**Information shown**
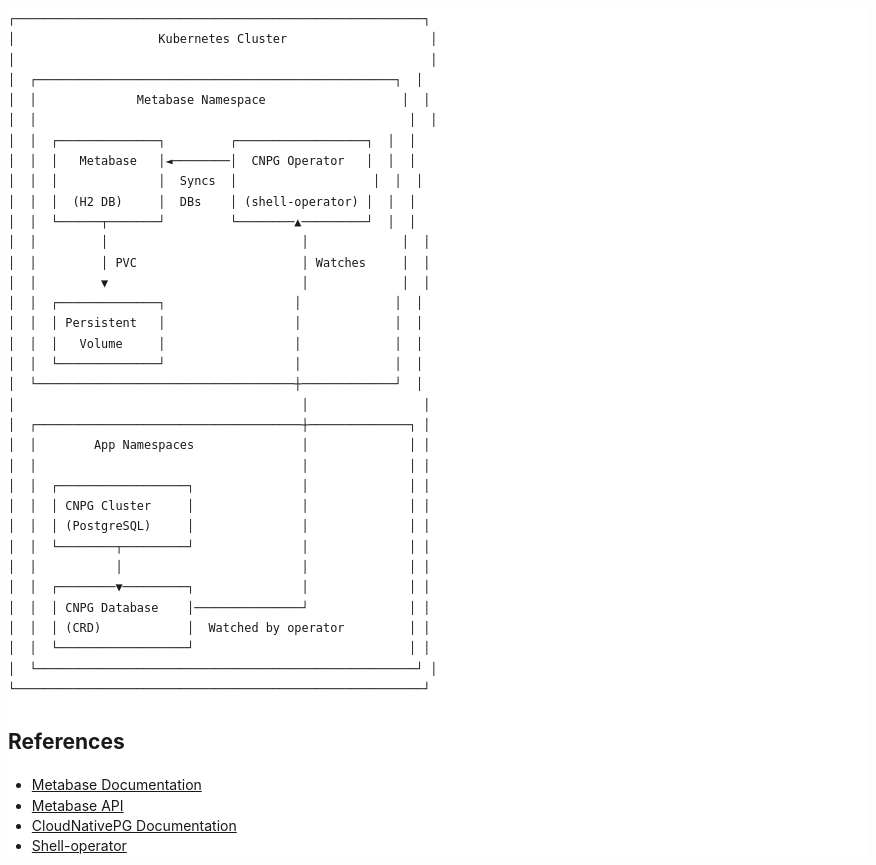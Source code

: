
 ```
┌─────────────────────────────────────────────────────────┐
│                    Kubernetes Cluster                    │
│                                                          │
│  ┌──────────────────────────────────────────────────┐  │
│  │              Metabase Namespace                   │  │
│  │                                                    │  │
│  │  ┌──────────────┐         ┌──────────────────┐  │  │
│  │  │   Metabase   │◄────────│  CNPG Operator   │  │  │
│  │  │              │  Syncs  │                   │  │  │
│  │  │  (H2 DB)     │  DBs    │ (shell-operator) │  │  │
│  │  └──────┬───────┘         └────────▲─────────┘  │  │
│  │         │                           │             │  │
│  │         │ PVC                       │ Watches     │  │
│  │         ▼                           │             │  │
│  │  ┌──────────────┐                  │             │  │
│  │  │ Persistent   │                  │             │  │
│  │  │   Volume     │                  │             │  │
│  │  └──────────────┘                  │             │  │
│  └────────────────────────────────────┼─────────────┘  │
│                                        │                │
│  ┌─────────────────────────────────────┼──────────────┐ │
│  │        App Namespaces               │              │ │
│  │                                     │              │ │
│  │  ┌──────────────────┐               │              │ │
│  │  │ CNPG Cluster     │               │              │ │
│  │  │ (PostgreSQL)     │               │              │ │
│  │  └────────┬─────────┘               │              │ │
│  │           │                         │              │ │
│  │  ┌────────▼─────────┐               │              │ │
│  │  │ CNPG Database    │───────────────┘              │ │
│  │  │ (CRD)            │  Watched by operator         │ │
│  │  └──────────────────┘                              │ │
│  └─────────────────────────────────────────────────────┘ │
└─────────────────────────────────────────────────────────┘
```

## References

- [Metabase Documentation](https://www.metabase.com/docs/latest/)
- [Metabase API](https://www.metabase.com/docs/latest/api-documentation.html)
- [CloudNativePG Documentation](https://cloudnative-pg.io/)
- [Shell-operator](https://github.com/flant/shell-operator)

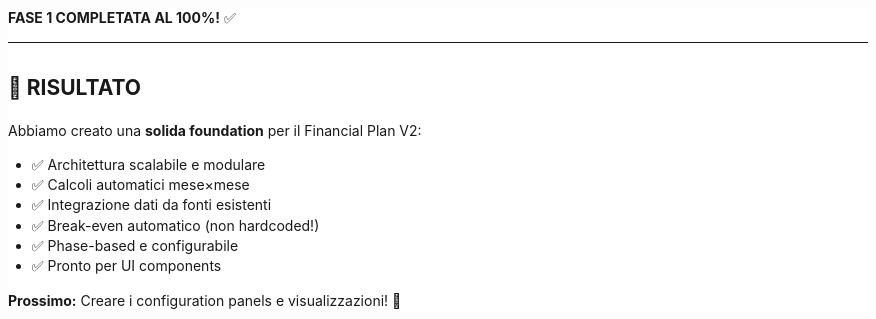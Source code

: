 **FASE 1 COMPLETATA AL 100%!** ✅

---

## 🎉 RISULTATO

Abbiamo creato una **solida foundation** per il Financial Plan V2:

- ✅ Architettura scalabile e modulare
- ✅ Calcoli automatici mese×mese
- ✅ Integrazione dati da fonti esistenti
- ✅ Break-even automatico (non hardcoded!)
- ✅ Phase-based e configurabile
- ✅ Pronto per UI components

**Prossimo:** Creare i configuration panels e visualizzazioni! 🚀
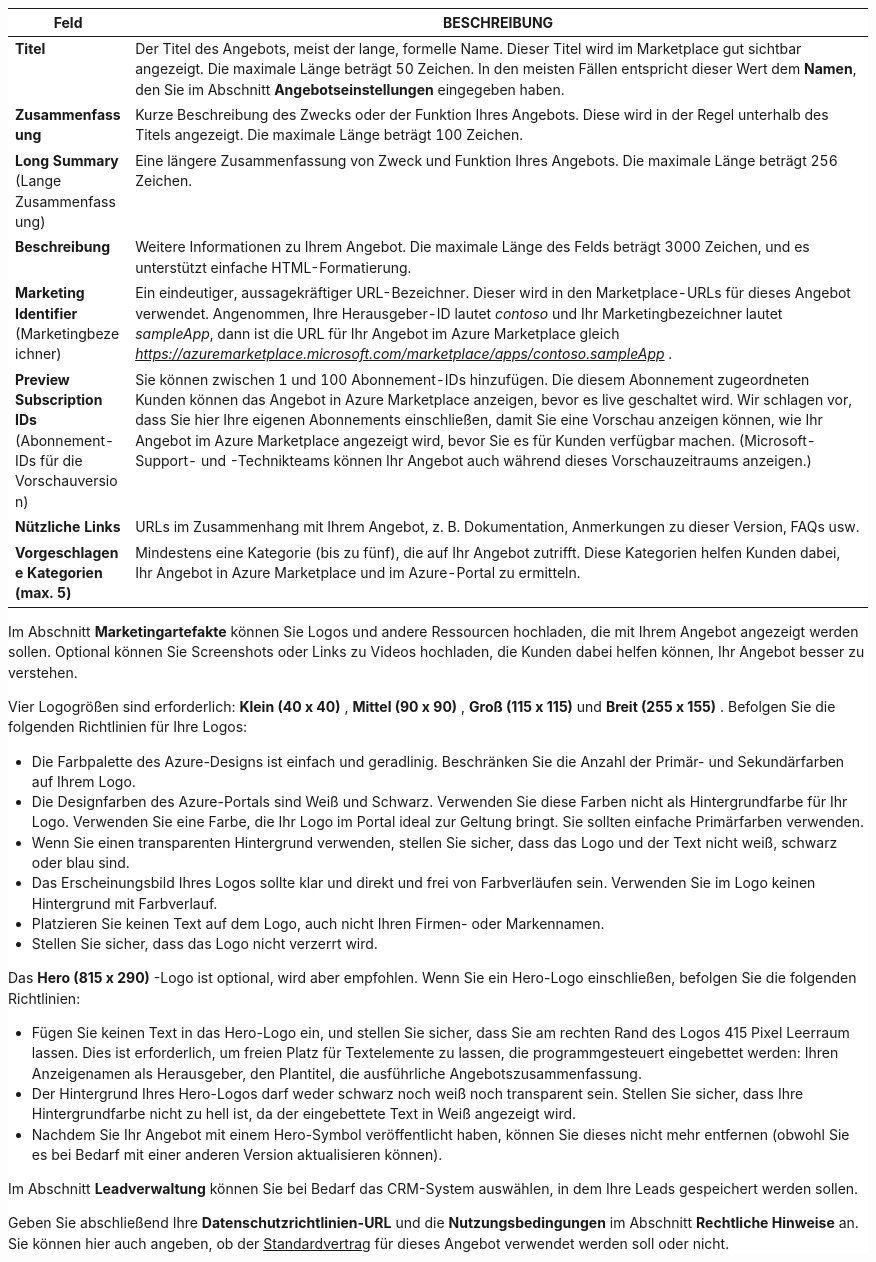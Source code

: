 |Feld  |BESCHREIBUNG  |
|---------|---------|
|**Titel**     |  Der Titel des Angebots, meist der lange, formelle Name. Dieser Titel wird im Marketplace gut sichtbar angezeigt. Die maximale Länge beträgt 50 Zeichen. In den meisten Fällen entspricht dieser Wert dem **Namen**, den Sie im Abschnitt **Angebotseinstellungen** eingegeben haben.       |
|**Zusammenfassung**     | Kurze Beschreibung des Zwecks oder der Funktion Ihres Angebots. Diese wird in der Regel unterhalb des Titels angezeigt. Die maximale Länge beträgt 100 Zeichen.        |
|**Long Summary** (Lange Zusammenfassung)     | Eine längere Zusammenfassung von Zweck und Funktion Ihres Angebots. Die maximale Länge beträgt 256 Zeichen.        |
|**Beschreibung**     | Weitere Informationen zu Ihrem Angebot. Die maximale Länge des Felds beträgt 3000 Zeichen, und es unterstützt einfache HTML-Formatierung.        |
|**Marketing Identifier** (Marketingbezeichner)     | Ein eindeutiger, aussagekräftiger URL-Bezeichner. Dieser wird in den Marketplace-URLs für dieses Angebot verwendet. Angenommen, Ihre Herausgeber-ID lautet *contoso* und Ihr Marketingbezeichner lautet *sampleApp*, dann ist die URL für Ihr Angebot im Azure Marketplace gleich *https://azuremarketplace.microsoft.com/marketplace/apps/contoso.sampleApp* .        |
|**Preview Subscription IDs** (Abonnement-IDs für die Vorschauversion)     | Sie können zwischen 1 und 100 Abonnement-IDs hinzufügen. Die diesem Abonnement zugeordneten Kunden können das Angebot in Azure Marketplace anzeigen, bevor es live geschaltet wird. Wir schlagen vor, dass Sie hier Ihre eigenen Abonnements einschließen, damit Sie eine Vorschau anzeigen können, wie Ihr Angebot im Azure Marketplace angezeigt wird, bevor Sie es für Kunden verfügbar machen.  (Microsoft-Support- und -Technikteams können Ihr Angebot auch während dieses Vorschauzeitraums anzeigen.)   |
|**Nützliche Links**     | URLs im Zusammenhang mit Ihrem Angebot, z. B. Dokumentation, Anmerkungen zu dieser Version, FAQs usw.        |
|**Vorgeschlagene Kategorien (max. 5)**     | Mindestens eine Kategorie (bis zu fünf), die auf Ihr Angebot zutrifft. Diese Kategorien helfen Kunden dabei, Ihr Angebot in Azure Marketplace und im Azure-Portal zu ermitteln.        |

Im Abschnitt **Marketingartefakte** können Sie Logos und andere Ressourcen hochladen, die mit Ihrem Angebot angezeigt werden sollen. Optional können Sie Screenshots oder Links zu Videos hochladen, die Kunden dabei helfen können, Ihr Angebot besser zu verstehen.

Vier Logogrößen sind erforderlich: **Klein (40 x 40)** , **Mittel (90 x 90)** , **Groß (115 x 115)** und **Breit (255 x 155)** . Befolgen Sie die folgenden Richtlinien für Ihre Logos:

- Die Farbpalette des Azure-Designs ist einfach und geradlinig. Beschränken Sie die Anzahl der Primär- und Sekundärfarben auf Ihrem Logo.
- Die Designfarben des Azure-Portals sind Weiß und Schwarz. Verwenden Sie diese Farben nicht als Hintergrundfarbe für Ihr Logo. Verwenden Sie eine Farbe, die Ihr Logo im Portal ideal zur Geltung bringt. Sie sollten einfache Primärfarben verwenden.
- Wenn Sie einen transparenten Hintergrund verwenden, stellen Sie sicher, dass das Logo und der Text nicht weiß, schwarz oder blau sind.
- Das Erscheinungsbild Ihres Logos sollte klar und direkt und frei von Farbverläufen sein. Verwenden Sie im Logo keinen Hintergrund mit Farbverlauf.
- Platzieren Sie keinen Text auf dem Logo, auch nicht Ihren Firmen- oder Markennamen.
- Stellen Sie sicher, dass das Logo nicht verzerrt wird.

Das **Hero (815 x 290)** -Logo ist optional, wird aber empfohlen. Wenn Sie ein Hero-Logo einschließen, befolgen Sie die folgenden Richtlinien:

- Fügen Sie keinen Text in das Hero-Logo ein, und stellen Sie sicher, dass Sie am rechten Rand des Logos 415 Pixel Leerraum lassen. Dies ist erforderlich, um freien Platz für Textelemente zu lassen, die programmgesteuert eingebettet werden: Ihren Anzeigenamen als Herausgeber, den Plantitel, die ausführliche Angebotszusammenfassung.
- Der Hintergrund Ihres Hero-Logos darf weder schwarz noch weiß noch transparent sein. Stellen Sie sicher, dass Ihre Hintergrundfarbe nicht zu hell ist, da der eingebettete Text in Weiß angezeigt wird.
- Nachdem Sie Ihr Angebot mit einem Hero-Symbol veröffentlicht haben, können Sie dieses nicht mehr entfernen (obwohl Sie es bei Bedarf mit einer anderen Version aktualisieren können).

Im Abschnitt **Leadverwaltung** können Sie bei Bedarf das CRM-System auswählen, in dem Ihre Leads gespeichert werden sollen. 

Geben Sie abschließend Ihre **Datenschutzrichtlinien-URL** und die **Nutzungsbedingungen** im Abschnitt **Rechtliche Hinweise** an. Sie können hier auch angeben, ob der [Standardvertrag](https://docs.microsoft.com/azure/marketplace/standard-contract) für dieses Angebot verwendet werden soll oder nicht.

**Problem statement**
With the images excluded, all entries are to be given again exactly.

**Output of the exercise**
Source code

:
 ```
┌─────────────────────────────────────────────────────────┐
│                    Kubernetes Cluster                    │
│                                                          │
│  ┌──────────────────────────────────────────────────┐  │
│  │              Metabase Namespace                   │  │
│  │                                                    │  │
│  │  ┌──────────────┐         ┌──────────────────┐  │  │
│  │  │   Metabase   │◄────────│  CNPG Operator   │  │  │
│  │  │              │  Syncs  │                   │  │  │
│  │  │  (H2 DB)     │  DBs    │ (shell-operator) │  │  │
│  │  └──────┬───────┘         └────────▲─────────┘  │  │
│  │         │                           │             │  │
│  │         │ PVC                       │ Watches     │  │
│  │         ▼                           │             │  │
│  │  ┌──────────────┐                  │             │  │
│  │  │ Persistent   │                  │             │  │
│  │  │   Volume     │                  │             │  │
│  │  └──────────────┘                  │             │  │
│  └────────────────────────────────────┼─────────────┘  │
│                                        │                │
│  ┌─────────────────────────────────────┼──────────────┐ │
│  │        App Namespaces               │              │ │
│  │                                     │              │ │
│  │  ┌──────────────────┐               │              │ │
│  │  │ CNPG Cluster     │               │              │ │
│  │  │ (PostgreSQL)     │               │              │ │
│  │  └────────┬─────────┘               │              │ │
│  │           │                         │              │ │
│  │  ┌────────▼─────────┐               │              │ │
│  │  │ CNPG Database    │───────────────┘              │ │
│  │  │ (CRD)            │  Watched by operator         │ │
│  │  └──────────────────┘                              │ │
│  └─────────────────────────────────────────────────────┘ │
└─────────────────────────────────────────────────────────┘
```

## References

- [Metabase Documentation](https://www.metabase.com/docs/latest/)
- [Metabase API](https://www.metabase.com/docs/latest/api-documentation.html)
- [CloudNativePG Documentation](https://cloudnative-pg.io/)
- [Shell-operator](https://github.com/flant/shell-operator)

Source code

: **FASE 1 COMPLETATA AL 100%!** ✅

---

## 🎉 RISULTATO

Abbiamo creato una **solida foundation** per il Financial Plan V2:

- ✅ Architettura scalabile e modulare
- ✅ Calcoli automatici mese×mese
- ✅ Integrazione dati da fonti esistenti
- ✅ Break-even automatico (non hardcoded!)
- ✅ Phase-based e configurabile
- ✅ Pronto per UI components

**Prossimo:** Creare i configuration panels e visualizzazioni! 🚀
Source code

: |Feld  |BESCHREIBUNG  |
|---------|---------|
|**Titel**     |  Der Titel des Angebots, meist der lange, formelle Name. Dieser Titel wird im Marketplace gut sichtbar angezeigt. Die maximale Länge beträgt 50 Zeichen. In den meisten Fällen entspricht dieser Wert dem **Namen**, den Sie im Abschnitt **Angebotseinstellungen** eingegeben haben.       |
|**Zusammenfassung**     | Kurze Beschreibung des Zwecks oder der Funktion Ihres Angebots. Diese wird in der Regel unterhalb des Titels angezeigt. Die maximale Länge beträgt 100 Zeichen.        |
|**Long Summary** (Lange Zusammenfassung)     | Eine längere Zusammenfassung von Zweck und Funktion Ihres Angebots. Die maximale Länge beträgt 256 Zeichen.        |
|**Beschreibung**     | Weitere Informationen zu Ihrem Angebot. Die maximale Länge des Felds beträgt 3000 Zeichen, und es unterstützt einfache HTML-Formatierung.        |
|**Marketing Identifier** (Marketingbezeichner)     | Ein eindeutiger, aussagekräftiger URL-Bezeichner. Dieser wird in den Marketplace-URLs für dieses Angebot verwendet. Angenommen, Ihre Herausgeber-ID lautet *contoso* und Ihr Marketingbezeichner lautet *sampleApp*, dann ist die URL für Ihr Angebot im Azure Marketplace gleich *https://azuremarketplace.microsoft.com/marketplace/apps/contoso.sampleApp* .        |
|**Preview Subscription IDs** (Abonnement-IDs für die Vorschauversion)     | Sie können zwischen 1 und 100 Abonnement-IDs hinzufügen. Die diesem Abonnement zugeordneten Kunden können das Angebot in Azure Marketplace anzeigen, bevor es live geschaltet wird. Wir schlagen vor, dass Sie hier Ihre eigenen Abonnements einschließen, damit Sie eine Vorschau anzeigen können, wie Ihr Angebot im Azure Marketplace angezeigt wird, bevor Sie es für Kunden verfügbar machen.  (Microsoft-Support- und -Technikteams können Ihr Angebot auch während dieses Vorschauzeitraums anzeigen.)   |
|**Nützliche Links**     | URLs im Zusammenhang mit Ihrem Angebot, z. B. Dokumentation, Anmerkungen zu dieser Version, FAQs usw.        |
|**Vorgeschlagene Kategorien (max. 5)**     | Mindestens eine Kategorie (bis zu fünf), die auf Ihr Angebot zutrifft. Diese Kategorien helfen Kunden dabei, Ihr Angebot in Azure Marketplace und im Azure-Portal zu ermitteln.        |

Im Abschnitt **Marketingartefakte** können Sie Logos und andere Ressourcen hochladen, die mit Ihrem Angebot angezeigt werden sollen. Optional können Sie Screenshots oder Links zu Videos hochladen, die Kunden dabei helfen können, Ihr Angebot besser zu verstehen.

Vier Logogrößen sind erforderlich: **Klein (40 x 40)** , **Mittel (90 x 90)** , **Groß (115 x 115)** und **Breit (255 x 155)** . Befolgen Sie die folgenden Richtlinien für Ihre Logos:

- Die Farbpalette des Azure-Designs ist einfach und geradlinig. Beschränken Sie die Anzahl der Primär- und Sekundärfarben auf Ihrem Logo.
- Die Designfarben des Azure-Portals sind Weiß und Schwarz. Verwenden Sie diese Farben nicht als Hintergrundfarbe für Ihr Logo. Verwenden Sie eine Farbe, die Ihr Logo im Portal ideal zur Geltung bringt. Sie sollten einfache Primärfarben verwenden.
- Wenn Sie einen transparenten Hintergrund verwenden, stellen Sie sicher, dass das Logo und der Text nicht weiß, schwarz oder blau sind.
- Das Erscheinungsbild Ihres Logos sollte klar und direkt und frei von Farbverläufen sein. Verwenden Sie im Logo keinen Hintergrund mit Farbverlauf.
- Platzieren Sie keinen Text auf dem Logo, auch nicht Ihren Firmen- oder Markennamen.
- Stellen Sie sicher, dass das Logo nicht verzerrt wird.

Das **Hero (815 x 290)** -Logo ist optional, wird aber empfohlen. Wenn Sie ein Hero-Logo einschließen, befolgen Sie die folgenden Richtlinien:

- Fügen Sie keinen Text in das Hero-Logo ein, und stellen Sie sicher, dass Sie am rechten Rand des Logos 415 Pixel Leerraum lassen. Dies ist erforderlich, um freien Platz für Textelemente zu lassen, die programmgesteuert eingebettet werden: Ihren Anzeigenamen als Herausgeber, den Plantitel, die ausführliche Angebotszusammenfassung.
- Der Hintergrund Ihres Hero-Logos darf weder schwarz noch weiß noch transparent sein. Stellen Sie sicher, dass Ihre Hintergrundfarbe nicht zu hell ist, da der eingebettete Text in Weiß angezeigt wird.
- Nachdem Sie Ihr Angebot mit einem Hero-Symbol veröffentlicht haben, können Sie dieses nicht mehr entfernen (obwohl Sie es bei Bedarf mit einer anderen Version aktualisieren können).

Im Abschnitt **Leadverwaltung** können Sie bei Bedarf das CRM-System auswählen, in dem Ihre Leads gespeichert werden sollen. 

Geben Sie abschließend Ihre **Datenschutzrichtlinien-URL** und die **Nutzungsbedingungen** im Abschnitt **Rechtliche Hinweise** an. Sie können hier auch angeben, ob der [Standardvertrag](https://docs.microsoft.com/azure/marketplace/standard-contract) für dieses Angebot verwendet werden soll oder nicht.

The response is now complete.